Esa-Pekka Salonen is an acclaimed finnish conductor and prolific composer. With over 60 albums under his belt, he has heavily contributed to the history of musical interpretation. This is an interview with an exceptional musician, who discusses his unique approach to working on classical music in the studio.

On June 30th, 2018 Esa-Pekka Salonen celebrated his 60th birthday. This is often the point of maturity for a conductor. But the Helsinki-born artist isn’t just a conductor: he began his musical career studying composition and the french horn.

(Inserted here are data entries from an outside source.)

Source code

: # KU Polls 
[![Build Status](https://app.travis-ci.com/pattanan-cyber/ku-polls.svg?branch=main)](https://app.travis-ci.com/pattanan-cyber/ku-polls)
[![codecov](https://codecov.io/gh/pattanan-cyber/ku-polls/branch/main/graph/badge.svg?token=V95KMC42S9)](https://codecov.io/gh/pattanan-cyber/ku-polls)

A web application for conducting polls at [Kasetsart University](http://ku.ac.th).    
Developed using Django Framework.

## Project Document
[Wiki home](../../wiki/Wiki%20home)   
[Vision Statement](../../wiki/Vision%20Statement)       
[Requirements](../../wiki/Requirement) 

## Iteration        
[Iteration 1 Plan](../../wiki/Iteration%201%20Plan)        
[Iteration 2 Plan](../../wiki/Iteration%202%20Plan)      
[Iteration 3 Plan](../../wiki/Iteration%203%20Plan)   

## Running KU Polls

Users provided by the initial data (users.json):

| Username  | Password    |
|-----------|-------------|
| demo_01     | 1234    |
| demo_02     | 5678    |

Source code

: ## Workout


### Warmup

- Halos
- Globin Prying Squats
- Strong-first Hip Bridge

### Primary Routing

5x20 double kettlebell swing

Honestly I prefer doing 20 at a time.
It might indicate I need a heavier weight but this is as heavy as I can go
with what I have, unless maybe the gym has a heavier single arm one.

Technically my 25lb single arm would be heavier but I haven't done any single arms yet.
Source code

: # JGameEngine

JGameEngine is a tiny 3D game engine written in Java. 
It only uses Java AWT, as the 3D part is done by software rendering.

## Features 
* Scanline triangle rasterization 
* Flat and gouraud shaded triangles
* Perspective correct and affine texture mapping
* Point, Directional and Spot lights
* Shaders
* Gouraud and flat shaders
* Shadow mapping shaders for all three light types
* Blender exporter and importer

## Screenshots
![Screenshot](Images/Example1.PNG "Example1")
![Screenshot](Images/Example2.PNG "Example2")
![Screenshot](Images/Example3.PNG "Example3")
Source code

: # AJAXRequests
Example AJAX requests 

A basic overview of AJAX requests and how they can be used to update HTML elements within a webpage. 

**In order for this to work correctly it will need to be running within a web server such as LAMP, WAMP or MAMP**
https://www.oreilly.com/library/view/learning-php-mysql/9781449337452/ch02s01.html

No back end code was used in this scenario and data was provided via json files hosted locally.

Time doesn't seem to affect him in the same way is it does for others, partly because of the speed at which he became a notorious and well-rounded musician, and also because he maintains the youthfulness he had when he was first heard in Paris, at the Théâtre des Champs-Élysées, in 1985: Stravinsky (Pulcinella Suite) and Sibelius (Violin Concerto with Salvatore Accardo) were on the programme that day. But what caught our ear was the work he chose for the concert's finale; Max Reger’s Variations and Fugue on a Theme by Mozart. Just two years beforehand, his spectacular last-minute replacement of Michael Tilson-Thomas in Mahler’s Symphony No. 3 in London had helped him burst onto the scene. At the dawn of the CD's development, and full of youthful energy and verve, he had already released several albums (with Bis, Philips, Finlandia, soon CBS). Paraphrasing W.C. Fields, one thinks that a musician who chooses Reger in this context can't be fundamentally bad! Without knowing, the young Finnish conductor had just demonstrated his artistic power and creative intelligence.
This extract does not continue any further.